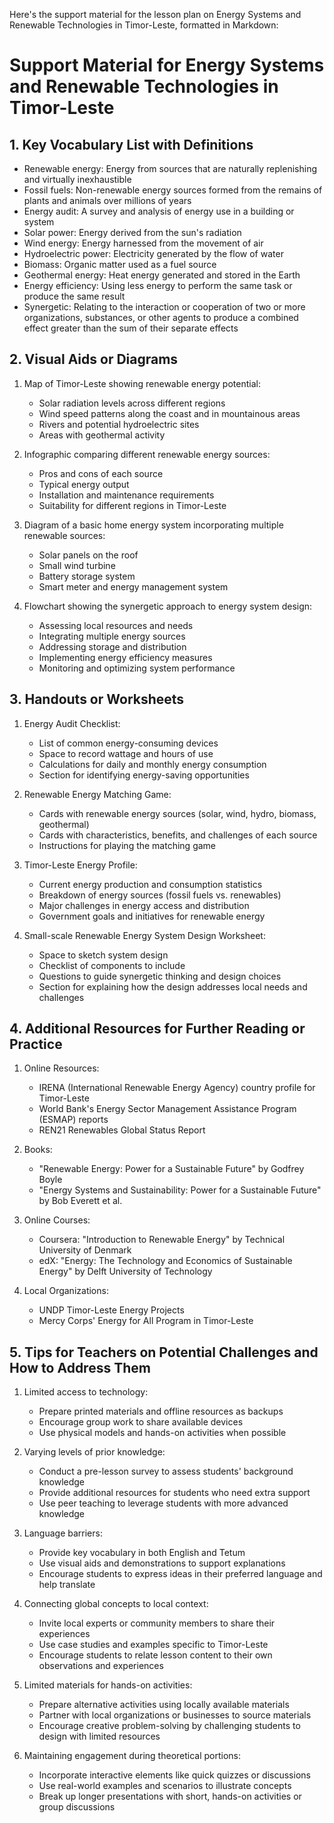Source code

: Here's the support material for the lesson plan on Energy Systems and Renewable Technologies in Timor-Leste, formatted in Markdown:

# Support Material for Energy Systems and Renewable Technologies in Timor-Leste

## 1. Key Vocabulary List with Definitions

- Renewable energy: Energy from sources that are naturally replenishing and virtually inexhaustible
- Fossil fuels: Non-renewable energy sources formed from the remains of plants and animals over millions of years
- Energy audit: A survey and analysis of energy use in a building or system
- Solar power: Energy derived from the sun's radiation
- Wind energy: Energy harnessed from the movement of air
- Hydroelectric power: Electricity generated by the flow of water
- Biomass: Organic matter used as a fuel source
- Geothermal energy: Heat energy generated and stored in the Earth
- Energy efficiency: Using less energy to perform the same task or produce the same result
- Synergetic: Relating to the interaction or cooperation of two or more organizations, substances, or other agents to produce a combined effect greater than the sum of their separate effects

## 2. Visual Aids or Diagrams

1. Map of Timor-Leste showing renewable energy potential:
   - Solar radiation levels across different regions
   - Wind speed patterns along the coast and in mountainous areas
   - Rivers and potential hydroelectric sites
   - Areas with geothermal activity

2. Infographic comparing different renewable energy sources:
   - Pros and cons of each source
   - Typical energy output
   - Installation and maintenance requirements
   - Suitability for different regions in Timor-Leste

3. Diagram of a basic home energy system incorporating multiple renewable sources:
   - Solar panels on the roof
   - Small wind turbine
   - Battery storage system
   - Smart meter and energy management system

4. Flowchart showing the synergetic approach to energy system design:
   - Assessing local resources and needs
   - Integrating multiple energy sources
   - Addressing storage and distribution
   - Implementing energy efficiency measures
   - Monitoring and optimizing system performance

## 3. Handouts or Worksheets

1. Energy Audit Checklist:
   - List of common energy-consuming devices
   - Space to record wattage and hours of use
   - Calculations for daily and monthly energy consumption
   - Section for identifying energy-saving opportunities

2. Renewable Energy Matching Game:
   - Cards with renewable energy sources (solar, wind, hydro, biomass, geothermal)
   - Cards with characteristics, benefits, and challenges of each source
   - Instructions for playing the matching game

3. Timor-Leste Energy Profile:
   - Current energy production and consumption statistics
   - Breakdown of energy sources (fossil fuels vs. renewables)
   - Major challenges in energy access and distribution
   - Government goals and initiatives for renewable energy

4. Small-scale Renewable Energy System Design Worksheet:
   - Space to sketch system design
   - Checklist of components to include
   - Questions to guide synergetic thinking and design choices
   - Section for explaining how the design addresses local needs and challenges

## 4. Additional Resources for Further Reading or Practice

1. Online Resources:
   - IRENA (International Renewable Energy Agency) country profile for Timor-Leste
   - World Bank's Energy Sector Management Assistance Program (ESMAP) reports
   - REN21 Renewables Global Status Report

2. Books:
   - "Renewable Energy: Power for a Sustainable Future" by Godfrey Boyle
   - "Energy Systems and Sustainability: Power for a Sustainable Future" by Bob Everett et al.

3. Online Courses:
   - Coursera: "Introduction to Renewable Energy" by Technical University of Denmark
   - edX: "Energy: The Technology and Economics of Sustainable Energy" by Delft University of Technology

4. Local Organizations:
   - UNDP Timor-Leste Energy Projects
   - Mercy Corps' Energy for All Program in Timor-Leste

## 5. Tips for Teachers on Potential Challenges and How to Address Them

1. Limited access to technology:
   - Prepare printed materials and offline resources as backups
   - Encourage group work to share available devices
   - Use physical models and hands-on activities when possible

2. Varying levels of prior knowledge:
   - Conduct a pre-lesson survey to assess students' background knowledge
   - Provide additional resources for students who need extra support
   - Use peer teaching to leverage students with more advanced knowledge

3. Language barriers:
   - Provide key vocabulary in both English and Tetum
   - Use visual aids and demonstrations to support explanations
   - Encourage students to express ideas in their preferred language and help translate

4. Connecting global concepts to local context:
   - Invite local experts or community members to share their experiences
   - Use case studies and examples specific to Timor-Leste
   - Encourage students to relate lesson content to their own observations and experiences

5. Limited materials for hands-on activities:
   - Prepare alternative activities using locally available materials
   - Partner with local organizations or businesses to source materials
   - Encourage creative problem-solving by challenging students to design with limited resources

6. Maintaining engagement during theoretical portions:
   - Incorporate interactive elements like quick quizzes or discussions
   - Use real-world examples and scenarios to illustrate concepts
   - Break up longer presentations with short, hands-on activities or group discussions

_Aim of the task_
Print the data above exactly, minus pictures.

_Task result_
Source code

: Here's the support material for the lesson plan on Energy Systems and Renewable Technologies in Timor-Leste, formatted in Markdown:

# Support Material for Energy Systems and Renewable Technologies in Timor-Leste

## 1. Key Vocabulary List with Definitions

- Renewable energy: Energy from sources that are naturally replenishing and virtually inexhaustible
- Fossil fuels: Non-renewable energy sources formed from the remains of plants and animals over millions of years
- Energy audit: A survey and analysis of energy use in a building or system
- Solar power: Energy derived from the sun's radiation
- Wind energy: Energy harnessed from the movement of air
- Hydroelectric power: Electricity generated by the flow of water
- Biomass: Organic matter used as a fuel source
- Geothermal energy: Heat energy generated and stored in the Earth
- Energy efficiency: Using less energy to perform the same task or produce the same result
- Synergetic: Relating to the interaction or cooperation of two or more organizations, substances, or other agents to produce a combined effect greater than the sum of their separate effects

## 2. Visual Aids or Diagrams

1. Map of Timor-Leste showing renewable energy potential:
   - Solar radiation levels across different regions
   - Wind speed patterns along the coast and in mountainous areas
   - Rivers and potential hydroelectric sites
   - Areas with geothermal activity

2. Infographic comparing different renewable energy sources:
   - Pros and cons of each source
   - Typical energy output
   - Installation and maintenance requirements
   - Suitability for different regions in Timor-Leste

3. Diagram of a basic home energy system incorporating multiple renewable sources:
   - Solar panels on the roof
   - Small wind turbine
   - Battery storage system
   - Smart meter and energy management system

4. Flowchart showing the synergetic approach to energy system design:
   - Assessing local resources and needs
   - Integrating multiple energy sources
   - Addressing storage and distribution
   - Implementing energy efficiency measures
   - Monitoring and optimizing system performance

## 3. Handouts or Worksheets

1. Energy Audit Checklist:
   - List of common energy-consuming devices
   - Space to record wattage and hours of use
   - Calculations for daily and monthly energy consumption
   - Section for identifying energy-saving opportunities

2. Renewable Energy Matching Game:
   - Cards with renewable energy sources (solar, wind, hydro, biomass, geothermal)
   - Cards with characteristics, benefits, and challenges of each source
   - Instructions for playing the matching game

3. Timor-Leste Energy Profile:
   - Current energy production and consumption statistics
   - Breakdown of energy sources (fossil fuels vs. renewables)
   - Major challenges in energy access and distribution
   - Government goals and initiatives for renewable energy

4. Small-scale Renewable Energy System Design Worksheet:
   - Space to sketch system design
   - Checklist of components to include
   - Questions to guide synergetic thinking and design choices
   - Section for explaining how the design addresses local needs and challenges

## 4. Additional Resources for Further Reading or Practice

1. Online Resources:
   - IRENA (International Renewable Energy Agency) country profile for Timor-Leste
   - World Bank's Energy Sector Management Assistance Program (ESMAP) reports
   - REN21 Renewables Global Status Report

2. Books:
   - "Renewable Energy: Power for a Sustainable Future" by Godfrey Boyle
   - "Energy Systems and Sustainability: Power for a Sustainable Future" by Bob Everett et al.

3. Online Courses:
   - Coursera: "Introduction to Renewable Energy" by Technical University of Denmark
   - edX: "Energy: The Technology and Economics of Sustainable Energy" by Delft University of Technology

4. Local Organizations:
   - UNDP Timor-Leste Energy Projects
   - Mercy Corps' Energy for All Program in Timor-Leste

## 5. Tips for Teachers on Potential Challenges and How to Address Them

1. Limited access to technology:
   - Prepare printed materials and offline resources as backups
   - Encourage group work to share available devices
   - Use physical models and hands-on activities when possible

2. Varying levels of prior knowledge:
   - Conduct a pre-lesson survey to assess students' background knowledge
   - Provide additional resources for students who need extra support
   - Use peer teaching to leverage students with more advanced knowledge

3. Language barriers:
   - Provide key vocabulary in both English and Tetum
   - Use visual aids and demonstrations to support explanations
   - Encourage students to express ideas in their preferred language and help translate

4. Connecting global concepts to local context:
   - Invite local experts or community members to share their experiences
   - Use case studies and examples specific to Timor-Leste
   - Encourage students to relate lesson content to their own observations and experiences

5. Limited materials for hands-on activities:
   - Prepare alternative activities using locally available materials
   - Partner with local organizations or businesses to source materials
   - Encourage creative problem-solving by challenging students to design with limited resources

6. Maintaining engagement during theoretical portions:
   - Incorporate interactive elements like quick quizzes or discussions
   - Use real-world examples and scenarios to illustrate concepts
   - Break up longer presentations with short, hands-on activities or group discussions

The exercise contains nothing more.